The recent series of wall-based works showcased in Lisson’s 'OVR: Pioneers' selection sees Oursler situate our reconfigured digital personas as a key 21st century battleground for data control and information retrieval. Facial recognition systems are controlled by artificial intelligence and mark a turning point in the way that our culture sees itself through technology. The aggregation of all manner of information regarding the individual becomes a more important mirror than the classical depictions offered throughout art history. It also marks the first time that machines control our representation.

Animating his installations with fantastical characters or abstracted figures and faces, who are often loud and demanding of their viewer, these stainless steel and aluminum panels present a noticeable return to an almost passive two-dimensionality, their audio components adding up only to intermittent whispers of computer-like commands and isolated phrases. Overlaid with the latticed configurations and cardinal points used in facial recognition technology, the characters depicted vary in their representations of humanness – from 4^#z (2019) with its hair, clothing and proportional features, to iD^•8 (2017), appearing at time as a fractured plane of colour over the just-discernible silhouette of a human head.

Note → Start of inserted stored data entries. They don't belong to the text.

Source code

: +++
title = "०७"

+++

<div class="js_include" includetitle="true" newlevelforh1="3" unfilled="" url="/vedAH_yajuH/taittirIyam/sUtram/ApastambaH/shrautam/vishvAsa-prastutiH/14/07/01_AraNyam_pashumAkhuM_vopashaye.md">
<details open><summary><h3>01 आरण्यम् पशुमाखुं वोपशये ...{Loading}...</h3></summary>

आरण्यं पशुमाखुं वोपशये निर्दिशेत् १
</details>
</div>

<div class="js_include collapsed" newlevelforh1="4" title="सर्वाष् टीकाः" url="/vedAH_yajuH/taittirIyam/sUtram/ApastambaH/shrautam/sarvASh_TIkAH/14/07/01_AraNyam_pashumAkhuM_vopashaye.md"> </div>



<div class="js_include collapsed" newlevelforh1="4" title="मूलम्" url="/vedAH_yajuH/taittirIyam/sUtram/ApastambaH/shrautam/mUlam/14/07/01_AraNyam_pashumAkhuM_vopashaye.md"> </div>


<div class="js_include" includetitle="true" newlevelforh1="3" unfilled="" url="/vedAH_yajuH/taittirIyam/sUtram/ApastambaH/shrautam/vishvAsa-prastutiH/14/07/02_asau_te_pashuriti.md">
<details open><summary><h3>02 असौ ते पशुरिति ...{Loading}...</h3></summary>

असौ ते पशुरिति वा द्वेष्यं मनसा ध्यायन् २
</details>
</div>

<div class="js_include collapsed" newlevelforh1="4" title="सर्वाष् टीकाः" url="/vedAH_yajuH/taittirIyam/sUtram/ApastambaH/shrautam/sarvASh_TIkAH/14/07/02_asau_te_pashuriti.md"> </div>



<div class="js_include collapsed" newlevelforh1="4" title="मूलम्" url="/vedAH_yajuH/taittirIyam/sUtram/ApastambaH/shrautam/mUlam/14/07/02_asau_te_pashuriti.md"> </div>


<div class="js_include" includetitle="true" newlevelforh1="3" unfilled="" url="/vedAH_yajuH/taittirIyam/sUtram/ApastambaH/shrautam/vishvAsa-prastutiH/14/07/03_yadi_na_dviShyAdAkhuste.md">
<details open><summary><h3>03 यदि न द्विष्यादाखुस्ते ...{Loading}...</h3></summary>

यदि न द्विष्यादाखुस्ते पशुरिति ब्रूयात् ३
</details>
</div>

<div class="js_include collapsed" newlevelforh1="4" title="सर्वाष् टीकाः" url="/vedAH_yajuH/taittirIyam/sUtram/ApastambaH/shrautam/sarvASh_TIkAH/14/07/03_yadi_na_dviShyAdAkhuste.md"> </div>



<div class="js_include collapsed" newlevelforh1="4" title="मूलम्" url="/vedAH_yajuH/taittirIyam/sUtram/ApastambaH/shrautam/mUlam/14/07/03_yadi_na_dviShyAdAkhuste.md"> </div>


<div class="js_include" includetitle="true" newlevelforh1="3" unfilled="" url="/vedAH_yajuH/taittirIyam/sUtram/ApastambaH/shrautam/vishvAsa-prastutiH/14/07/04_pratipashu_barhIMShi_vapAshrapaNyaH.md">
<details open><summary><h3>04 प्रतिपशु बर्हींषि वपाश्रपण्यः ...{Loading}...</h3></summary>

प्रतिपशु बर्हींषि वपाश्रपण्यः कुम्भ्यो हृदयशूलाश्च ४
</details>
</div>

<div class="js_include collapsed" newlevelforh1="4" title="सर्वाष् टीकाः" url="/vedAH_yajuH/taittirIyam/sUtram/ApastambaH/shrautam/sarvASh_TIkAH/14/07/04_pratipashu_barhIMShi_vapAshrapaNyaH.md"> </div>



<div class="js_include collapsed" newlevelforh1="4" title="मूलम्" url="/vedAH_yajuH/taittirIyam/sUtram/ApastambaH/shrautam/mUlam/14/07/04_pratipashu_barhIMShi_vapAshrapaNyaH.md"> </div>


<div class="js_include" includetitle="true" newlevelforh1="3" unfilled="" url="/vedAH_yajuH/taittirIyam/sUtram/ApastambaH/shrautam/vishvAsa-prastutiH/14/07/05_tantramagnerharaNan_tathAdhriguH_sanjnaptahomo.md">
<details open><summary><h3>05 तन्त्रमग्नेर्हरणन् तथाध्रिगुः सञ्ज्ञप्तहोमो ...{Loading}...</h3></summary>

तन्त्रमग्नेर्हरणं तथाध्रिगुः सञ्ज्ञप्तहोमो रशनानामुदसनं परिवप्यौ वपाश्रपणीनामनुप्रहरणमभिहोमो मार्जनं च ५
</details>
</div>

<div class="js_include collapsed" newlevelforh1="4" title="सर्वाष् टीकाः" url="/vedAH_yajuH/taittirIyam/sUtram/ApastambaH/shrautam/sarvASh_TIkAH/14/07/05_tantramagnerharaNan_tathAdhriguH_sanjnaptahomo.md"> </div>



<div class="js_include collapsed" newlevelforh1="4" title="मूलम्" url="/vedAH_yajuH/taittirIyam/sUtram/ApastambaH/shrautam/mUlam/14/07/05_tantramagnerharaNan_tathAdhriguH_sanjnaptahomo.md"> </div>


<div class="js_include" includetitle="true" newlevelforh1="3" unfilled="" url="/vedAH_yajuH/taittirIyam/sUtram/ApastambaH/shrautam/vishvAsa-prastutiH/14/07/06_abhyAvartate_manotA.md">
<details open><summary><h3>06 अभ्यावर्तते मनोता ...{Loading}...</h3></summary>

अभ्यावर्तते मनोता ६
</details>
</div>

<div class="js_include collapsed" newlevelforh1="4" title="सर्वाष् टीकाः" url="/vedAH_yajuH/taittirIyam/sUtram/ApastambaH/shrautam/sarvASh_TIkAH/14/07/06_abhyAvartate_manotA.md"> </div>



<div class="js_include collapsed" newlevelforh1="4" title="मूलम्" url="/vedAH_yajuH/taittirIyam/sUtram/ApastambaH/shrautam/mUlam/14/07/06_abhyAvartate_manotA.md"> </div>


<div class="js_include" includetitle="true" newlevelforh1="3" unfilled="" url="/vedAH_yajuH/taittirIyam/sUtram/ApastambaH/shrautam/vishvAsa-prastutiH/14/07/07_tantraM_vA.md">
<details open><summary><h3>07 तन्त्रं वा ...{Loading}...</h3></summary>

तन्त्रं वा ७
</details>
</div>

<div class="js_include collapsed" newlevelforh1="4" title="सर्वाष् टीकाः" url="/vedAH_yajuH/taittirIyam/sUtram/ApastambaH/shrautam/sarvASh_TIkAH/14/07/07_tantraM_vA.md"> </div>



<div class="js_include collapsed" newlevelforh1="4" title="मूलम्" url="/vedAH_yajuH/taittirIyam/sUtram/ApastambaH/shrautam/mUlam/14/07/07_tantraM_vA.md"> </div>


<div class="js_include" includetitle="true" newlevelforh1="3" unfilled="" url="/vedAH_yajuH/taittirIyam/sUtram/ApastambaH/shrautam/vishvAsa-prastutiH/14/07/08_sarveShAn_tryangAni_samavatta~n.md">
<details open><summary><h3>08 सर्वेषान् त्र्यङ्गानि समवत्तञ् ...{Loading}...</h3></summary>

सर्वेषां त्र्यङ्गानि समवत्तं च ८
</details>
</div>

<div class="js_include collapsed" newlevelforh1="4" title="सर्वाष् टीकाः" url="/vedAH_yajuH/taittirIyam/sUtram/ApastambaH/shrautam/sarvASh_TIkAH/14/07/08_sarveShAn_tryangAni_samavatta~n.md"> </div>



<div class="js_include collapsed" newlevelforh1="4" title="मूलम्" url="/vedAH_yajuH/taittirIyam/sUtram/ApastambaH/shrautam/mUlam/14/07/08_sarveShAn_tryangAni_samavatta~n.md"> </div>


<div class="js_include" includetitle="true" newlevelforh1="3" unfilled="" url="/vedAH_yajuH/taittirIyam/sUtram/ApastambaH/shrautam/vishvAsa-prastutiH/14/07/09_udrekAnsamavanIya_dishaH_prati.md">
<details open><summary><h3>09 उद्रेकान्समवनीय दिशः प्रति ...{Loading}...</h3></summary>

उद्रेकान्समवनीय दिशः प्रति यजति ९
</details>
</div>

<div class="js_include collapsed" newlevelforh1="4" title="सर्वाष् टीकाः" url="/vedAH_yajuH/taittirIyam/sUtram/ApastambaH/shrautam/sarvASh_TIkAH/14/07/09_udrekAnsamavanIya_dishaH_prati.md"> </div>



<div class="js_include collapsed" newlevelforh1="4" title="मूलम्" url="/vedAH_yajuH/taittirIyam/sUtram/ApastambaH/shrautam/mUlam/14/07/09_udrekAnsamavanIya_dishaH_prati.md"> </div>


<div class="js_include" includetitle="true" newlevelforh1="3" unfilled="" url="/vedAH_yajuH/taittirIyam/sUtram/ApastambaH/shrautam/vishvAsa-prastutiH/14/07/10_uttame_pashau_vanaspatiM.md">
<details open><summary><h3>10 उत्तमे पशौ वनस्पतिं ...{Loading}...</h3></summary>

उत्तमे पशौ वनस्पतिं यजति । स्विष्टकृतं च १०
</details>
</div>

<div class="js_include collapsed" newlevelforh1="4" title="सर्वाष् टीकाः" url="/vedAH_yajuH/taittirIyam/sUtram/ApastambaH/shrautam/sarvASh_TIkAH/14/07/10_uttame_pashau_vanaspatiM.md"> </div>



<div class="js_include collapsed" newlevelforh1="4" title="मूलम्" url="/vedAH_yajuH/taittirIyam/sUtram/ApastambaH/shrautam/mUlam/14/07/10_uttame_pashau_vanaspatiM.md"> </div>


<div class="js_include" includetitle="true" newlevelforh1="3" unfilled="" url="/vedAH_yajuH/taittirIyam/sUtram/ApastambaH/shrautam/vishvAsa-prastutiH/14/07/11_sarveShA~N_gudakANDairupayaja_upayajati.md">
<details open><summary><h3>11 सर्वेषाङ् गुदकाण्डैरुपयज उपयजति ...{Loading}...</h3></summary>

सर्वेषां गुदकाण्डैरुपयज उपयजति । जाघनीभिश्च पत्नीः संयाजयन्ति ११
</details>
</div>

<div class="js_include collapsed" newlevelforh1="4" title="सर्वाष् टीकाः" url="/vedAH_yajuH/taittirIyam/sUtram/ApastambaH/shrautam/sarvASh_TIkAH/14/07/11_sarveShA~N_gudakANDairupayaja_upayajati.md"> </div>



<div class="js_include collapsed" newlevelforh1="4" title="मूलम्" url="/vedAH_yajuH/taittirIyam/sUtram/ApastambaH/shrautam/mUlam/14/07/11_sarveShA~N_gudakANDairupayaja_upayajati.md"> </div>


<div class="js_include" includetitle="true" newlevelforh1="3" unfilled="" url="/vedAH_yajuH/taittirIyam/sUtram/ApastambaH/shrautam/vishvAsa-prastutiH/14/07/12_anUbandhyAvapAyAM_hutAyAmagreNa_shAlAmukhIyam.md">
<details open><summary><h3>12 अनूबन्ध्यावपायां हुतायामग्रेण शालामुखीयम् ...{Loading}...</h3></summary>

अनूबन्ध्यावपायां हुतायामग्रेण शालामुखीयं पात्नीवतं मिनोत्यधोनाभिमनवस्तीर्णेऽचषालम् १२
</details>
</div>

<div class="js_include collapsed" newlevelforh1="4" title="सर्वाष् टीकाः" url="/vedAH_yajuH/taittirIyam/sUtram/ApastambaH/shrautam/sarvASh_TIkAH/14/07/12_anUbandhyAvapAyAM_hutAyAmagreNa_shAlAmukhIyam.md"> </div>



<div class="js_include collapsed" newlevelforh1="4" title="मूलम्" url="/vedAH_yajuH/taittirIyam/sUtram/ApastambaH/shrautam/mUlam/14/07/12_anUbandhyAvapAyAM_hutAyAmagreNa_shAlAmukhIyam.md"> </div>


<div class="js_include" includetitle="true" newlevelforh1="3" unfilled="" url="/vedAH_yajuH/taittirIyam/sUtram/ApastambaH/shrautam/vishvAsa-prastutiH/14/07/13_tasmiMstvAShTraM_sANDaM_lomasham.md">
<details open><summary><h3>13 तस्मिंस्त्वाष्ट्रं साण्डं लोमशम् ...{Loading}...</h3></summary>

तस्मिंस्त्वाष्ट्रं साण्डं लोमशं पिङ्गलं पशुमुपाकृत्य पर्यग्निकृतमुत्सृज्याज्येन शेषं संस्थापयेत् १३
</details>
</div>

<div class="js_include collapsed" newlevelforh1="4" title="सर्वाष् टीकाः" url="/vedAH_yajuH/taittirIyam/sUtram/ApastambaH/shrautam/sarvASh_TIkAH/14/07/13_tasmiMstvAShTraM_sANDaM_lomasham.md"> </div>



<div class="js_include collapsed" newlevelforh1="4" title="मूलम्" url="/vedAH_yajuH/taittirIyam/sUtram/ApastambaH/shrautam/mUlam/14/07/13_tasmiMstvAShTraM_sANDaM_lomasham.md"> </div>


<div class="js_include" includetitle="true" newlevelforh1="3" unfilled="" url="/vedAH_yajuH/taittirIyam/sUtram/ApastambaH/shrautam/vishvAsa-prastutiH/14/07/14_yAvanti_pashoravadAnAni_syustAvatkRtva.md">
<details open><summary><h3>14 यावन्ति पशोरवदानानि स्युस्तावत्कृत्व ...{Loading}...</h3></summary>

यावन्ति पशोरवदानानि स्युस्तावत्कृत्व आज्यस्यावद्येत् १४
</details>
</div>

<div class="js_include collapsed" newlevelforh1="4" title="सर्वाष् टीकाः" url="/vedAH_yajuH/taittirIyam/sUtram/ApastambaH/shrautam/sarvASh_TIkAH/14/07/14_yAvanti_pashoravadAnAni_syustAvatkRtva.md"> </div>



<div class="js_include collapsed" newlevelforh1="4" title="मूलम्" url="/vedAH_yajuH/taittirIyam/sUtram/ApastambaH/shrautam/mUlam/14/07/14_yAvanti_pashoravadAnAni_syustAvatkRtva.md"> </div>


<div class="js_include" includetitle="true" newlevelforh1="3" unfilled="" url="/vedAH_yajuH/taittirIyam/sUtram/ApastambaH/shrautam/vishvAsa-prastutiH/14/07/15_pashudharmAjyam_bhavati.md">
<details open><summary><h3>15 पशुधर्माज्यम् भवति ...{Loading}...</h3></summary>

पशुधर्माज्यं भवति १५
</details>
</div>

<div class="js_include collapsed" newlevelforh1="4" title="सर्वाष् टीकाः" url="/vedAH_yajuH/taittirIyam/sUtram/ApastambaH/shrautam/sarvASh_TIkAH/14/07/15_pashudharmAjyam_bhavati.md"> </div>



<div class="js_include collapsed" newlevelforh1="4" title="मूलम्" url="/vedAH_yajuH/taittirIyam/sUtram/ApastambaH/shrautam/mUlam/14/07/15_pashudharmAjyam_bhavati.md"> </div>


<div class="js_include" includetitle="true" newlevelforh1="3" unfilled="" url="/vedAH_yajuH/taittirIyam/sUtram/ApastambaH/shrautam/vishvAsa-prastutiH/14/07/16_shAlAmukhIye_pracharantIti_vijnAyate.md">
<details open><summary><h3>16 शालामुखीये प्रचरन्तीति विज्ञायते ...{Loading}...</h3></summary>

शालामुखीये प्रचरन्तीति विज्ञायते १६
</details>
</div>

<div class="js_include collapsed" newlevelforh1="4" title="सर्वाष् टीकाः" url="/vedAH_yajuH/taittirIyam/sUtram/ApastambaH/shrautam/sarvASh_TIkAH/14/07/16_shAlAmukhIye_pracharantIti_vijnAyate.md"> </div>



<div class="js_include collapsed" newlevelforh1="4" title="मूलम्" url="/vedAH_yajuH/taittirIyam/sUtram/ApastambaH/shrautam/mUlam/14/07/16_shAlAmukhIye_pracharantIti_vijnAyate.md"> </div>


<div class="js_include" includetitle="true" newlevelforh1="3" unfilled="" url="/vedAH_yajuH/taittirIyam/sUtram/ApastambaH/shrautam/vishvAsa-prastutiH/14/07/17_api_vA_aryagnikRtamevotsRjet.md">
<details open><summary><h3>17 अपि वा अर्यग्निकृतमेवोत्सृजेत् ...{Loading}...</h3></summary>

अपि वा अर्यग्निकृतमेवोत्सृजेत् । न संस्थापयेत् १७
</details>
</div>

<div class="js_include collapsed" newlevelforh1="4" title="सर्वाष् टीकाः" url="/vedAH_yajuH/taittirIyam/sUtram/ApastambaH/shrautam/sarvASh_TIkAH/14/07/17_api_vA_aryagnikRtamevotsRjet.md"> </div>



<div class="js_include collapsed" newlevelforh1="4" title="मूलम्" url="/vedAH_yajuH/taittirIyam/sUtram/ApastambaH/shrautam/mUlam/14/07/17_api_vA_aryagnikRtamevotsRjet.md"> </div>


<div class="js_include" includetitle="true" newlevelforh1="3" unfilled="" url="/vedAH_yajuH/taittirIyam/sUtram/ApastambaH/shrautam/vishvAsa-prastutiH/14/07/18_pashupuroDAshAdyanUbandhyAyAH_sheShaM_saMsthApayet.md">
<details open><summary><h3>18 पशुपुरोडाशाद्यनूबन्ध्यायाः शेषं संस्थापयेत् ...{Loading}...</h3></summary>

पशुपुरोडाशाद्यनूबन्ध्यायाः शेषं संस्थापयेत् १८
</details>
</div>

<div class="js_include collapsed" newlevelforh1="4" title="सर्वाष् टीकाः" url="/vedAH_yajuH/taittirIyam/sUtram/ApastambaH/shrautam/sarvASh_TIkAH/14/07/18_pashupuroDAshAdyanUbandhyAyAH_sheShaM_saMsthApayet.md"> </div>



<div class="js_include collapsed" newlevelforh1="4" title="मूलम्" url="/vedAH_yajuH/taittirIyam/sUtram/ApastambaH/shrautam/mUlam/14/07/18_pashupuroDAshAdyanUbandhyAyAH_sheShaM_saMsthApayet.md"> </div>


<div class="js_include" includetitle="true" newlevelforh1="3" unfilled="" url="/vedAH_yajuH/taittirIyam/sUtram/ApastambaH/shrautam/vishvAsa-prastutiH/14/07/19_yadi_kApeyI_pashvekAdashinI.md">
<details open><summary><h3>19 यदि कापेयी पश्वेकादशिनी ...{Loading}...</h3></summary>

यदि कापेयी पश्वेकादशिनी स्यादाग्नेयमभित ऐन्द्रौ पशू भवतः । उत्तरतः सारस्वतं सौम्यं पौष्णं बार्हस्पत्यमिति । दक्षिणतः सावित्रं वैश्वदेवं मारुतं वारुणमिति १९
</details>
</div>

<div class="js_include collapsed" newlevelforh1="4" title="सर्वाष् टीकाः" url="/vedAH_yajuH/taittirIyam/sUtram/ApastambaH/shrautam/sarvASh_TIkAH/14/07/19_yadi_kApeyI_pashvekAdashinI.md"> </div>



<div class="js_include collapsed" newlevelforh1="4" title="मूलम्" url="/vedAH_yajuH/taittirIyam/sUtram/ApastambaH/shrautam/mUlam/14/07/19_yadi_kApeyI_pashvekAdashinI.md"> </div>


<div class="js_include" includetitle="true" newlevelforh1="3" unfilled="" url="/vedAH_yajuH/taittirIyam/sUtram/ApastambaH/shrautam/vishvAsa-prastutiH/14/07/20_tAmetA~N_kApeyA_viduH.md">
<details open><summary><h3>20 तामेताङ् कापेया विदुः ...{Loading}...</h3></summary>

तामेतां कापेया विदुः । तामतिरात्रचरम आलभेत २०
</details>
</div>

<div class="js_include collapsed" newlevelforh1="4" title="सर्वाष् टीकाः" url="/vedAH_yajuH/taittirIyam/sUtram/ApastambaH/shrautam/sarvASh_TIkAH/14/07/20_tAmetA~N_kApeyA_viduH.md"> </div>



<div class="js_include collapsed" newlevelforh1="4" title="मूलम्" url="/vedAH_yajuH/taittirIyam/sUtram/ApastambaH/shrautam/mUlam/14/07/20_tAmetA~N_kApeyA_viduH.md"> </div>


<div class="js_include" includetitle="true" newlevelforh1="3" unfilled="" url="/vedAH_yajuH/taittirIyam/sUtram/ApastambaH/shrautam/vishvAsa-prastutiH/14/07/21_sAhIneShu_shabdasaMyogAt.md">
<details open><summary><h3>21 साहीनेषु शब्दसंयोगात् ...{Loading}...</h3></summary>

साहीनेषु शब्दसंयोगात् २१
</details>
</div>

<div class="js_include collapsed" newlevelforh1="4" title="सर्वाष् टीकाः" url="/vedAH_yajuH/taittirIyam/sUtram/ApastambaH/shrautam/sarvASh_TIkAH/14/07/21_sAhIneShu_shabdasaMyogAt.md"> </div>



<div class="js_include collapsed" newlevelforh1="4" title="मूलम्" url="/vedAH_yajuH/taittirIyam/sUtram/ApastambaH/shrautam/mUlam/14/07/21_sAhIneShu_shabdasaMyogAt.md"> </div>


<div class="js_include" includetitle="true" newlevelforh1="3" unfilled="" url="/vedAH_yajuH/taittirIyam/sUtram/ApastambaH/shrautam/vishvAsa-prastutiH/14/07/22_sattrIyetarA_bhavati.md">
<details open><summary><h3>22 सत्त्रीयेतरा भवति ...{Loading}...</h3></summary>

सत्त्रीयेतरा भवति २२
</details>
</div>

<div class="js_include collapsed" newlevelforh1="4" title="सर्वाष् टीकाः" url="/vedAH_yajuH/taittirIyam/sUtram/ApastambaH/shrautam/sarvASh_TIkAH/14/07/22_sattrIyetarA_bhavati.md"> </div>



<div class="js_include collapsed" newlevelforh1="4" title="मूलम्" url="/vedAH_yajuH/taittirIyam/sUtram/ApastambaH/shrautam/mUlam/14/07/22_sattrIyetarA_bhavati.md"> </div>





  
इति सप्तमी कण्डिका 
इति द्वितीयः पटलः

While the variety of human expression made possible by our facial muscles makes recognition an inexact science at present, the nodes marking universal points of facial detection are also some of the most static areas of the face, prone to the least alteration or expressiveness. In these altered portraits, Oursler suggests a tipping of the balance from human towards some as-yet understood, hybridised technological being, stating:

“The ability to instantly capture and identify someone’s features and, more importantly, connect those features to an ocean of data that is both private and public is a defining moment in the culture. These works engage with this new dynamic between humans and machines as both portrait, surveillance and speculative futures. Patterns used in this technology are superimposed on various faces which are represented either graphically or in digital moving pictures. Through this system we have trained computers to learn about us and ultimately create new representations of us.”

Several examples of Oursler’s works inspired by facial recognition technology are currently on view in the artist’s major retrospective exhibition, 'Black Box', at the Kaohsiung Museum in Taiwan.

Lisson's 'OVR: Pioneers' presentation will be accessible from 25 March.